--- START ---

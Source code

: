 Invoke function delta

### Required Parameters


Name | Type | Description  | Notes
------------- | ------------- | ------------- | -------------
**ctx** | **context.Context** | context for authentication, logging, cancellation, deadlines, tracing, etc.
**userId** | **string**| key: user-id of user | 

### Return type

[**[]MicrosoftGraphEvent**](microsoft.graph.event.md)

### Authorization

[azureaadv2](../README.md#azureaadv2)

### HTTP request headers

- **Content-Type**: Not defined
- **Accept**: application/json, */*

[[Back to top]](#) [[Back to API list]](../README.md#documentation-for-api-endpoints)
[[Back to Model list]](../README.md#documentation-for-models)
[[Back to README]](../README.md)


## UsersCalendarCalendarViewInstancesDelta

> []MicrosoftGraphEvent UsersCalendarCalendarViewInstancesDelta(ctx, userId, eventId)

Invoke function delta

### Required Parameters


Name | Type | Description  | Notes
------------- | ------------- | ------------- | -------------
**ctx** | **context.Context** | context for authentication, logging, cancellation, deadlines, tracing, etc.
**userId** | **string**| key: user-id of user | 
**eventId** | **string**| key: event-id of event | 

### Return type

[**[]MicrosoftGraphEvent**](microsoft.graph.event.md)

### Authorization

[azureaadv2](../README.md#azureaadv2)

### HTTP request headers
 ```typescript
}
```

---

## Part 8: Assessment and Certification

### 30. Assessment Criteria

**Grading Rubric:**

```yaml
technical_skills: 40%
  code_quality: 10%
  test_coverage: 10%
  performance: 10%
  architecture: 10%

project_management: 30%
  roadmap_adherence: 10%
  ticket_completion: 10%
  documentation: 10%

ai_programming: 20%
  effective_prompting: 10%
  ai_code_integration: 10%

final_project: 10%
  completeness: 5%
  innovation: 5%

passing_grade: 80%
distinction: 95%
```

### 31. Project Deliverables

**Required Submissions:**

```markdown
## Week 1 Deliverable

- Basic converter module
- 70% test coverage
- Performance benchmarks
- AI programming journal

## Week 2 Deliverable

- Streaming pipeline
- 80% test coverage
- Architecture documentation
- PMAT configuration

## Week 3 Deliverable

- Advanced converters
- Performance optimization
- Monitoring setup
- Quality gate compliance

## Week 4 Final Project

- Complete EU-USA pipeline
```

--- END ---

- Work instructions
Transcribe every entry verbatim.

- Solution to this problem
Source code

: Invoke function delta

### Required Parameters


Name | Type | Description  | Notes
------------- | ------------- | ------------- | -------------
**ctx** | **context.Context** | context for authentication, logging, cancellation, deadlines, tracing, etc.
**userId** | **string**| key: user-id of user | 

### Return type

[**[]MicrosoftGraphEvent**](microsoft.graph.event.md)

### Authorization

[azureaadv2](../README.md#azureaadv2)

### HTTP request headers

- **Content-Type**: Not defined
- **Accept**: application/json, */*

[[Back to top]](#) [[Back to API list]](../README.md#documentation-for-api-endpoints)
[[Back to Model list]](../README.md#documentation-for-models)
[[Back to README]](../README.md)


## UsersCalendarCalendarViewInstancesDelta

> []MicrosoftGraphEvent UsersCalendarCalendarViewInstancesDelta(ctx, userId, eventId)

Invoke function delta

### Required Parameters


Name | Type | Description  | Notes
------------- | ------------- | ------------- | -------------
**ctx** | **context.Context** | context for authentication, logging, cancellation, deadlines, tracing, etc.
**userId** | **string**| key: user-id of user | 
**eventId** | **string**| key: event-id of event | 

### Return type

[**[]MicrosoftGraphEvent**](microsoft.graph.event.md)

### Authorization

[azureaadv2](../README.md#azureaadv2)

### HTTP request headers
 ```typescript
}
```

---

## Part 8: Assessment and Certification

### 30. Assessment Criteria

**Grading Rubric:**

```yaml
technical_skills: 40%
  code_quality: 10%
  test_coverage: 10%
  performance: 10%
  architecture: 10%

project_management: 30%
  roadmap_adherence: 10%
  ticket_completion: 10%
  documentation: 10%

ai_programming: 20%
  effective_prompting: 10%
  ai_code_integration: 10%

final_project: 10%
  completeness: 5%
  innovation: 5%

passing_grade: 80%
distinction: 95%
```

### 31. Project Deliverables

**Required Submissions:**

```markdown
## Week 1 Deliverable

- Basic converter module
- 70% test coverage
- Performance benchmarks
- AI programming journal

## Week 2 Deliverable

- Streaming pipeline
- 80% test coverage
- Architecture documentation
- PMAT configuration

## Week 3 Deliverable

- Advanced converters
- Performance optimization
- Monitoring setup
- Quality gate compliance

## Week 4 Final Project

- Complete EU-USA pipeline
```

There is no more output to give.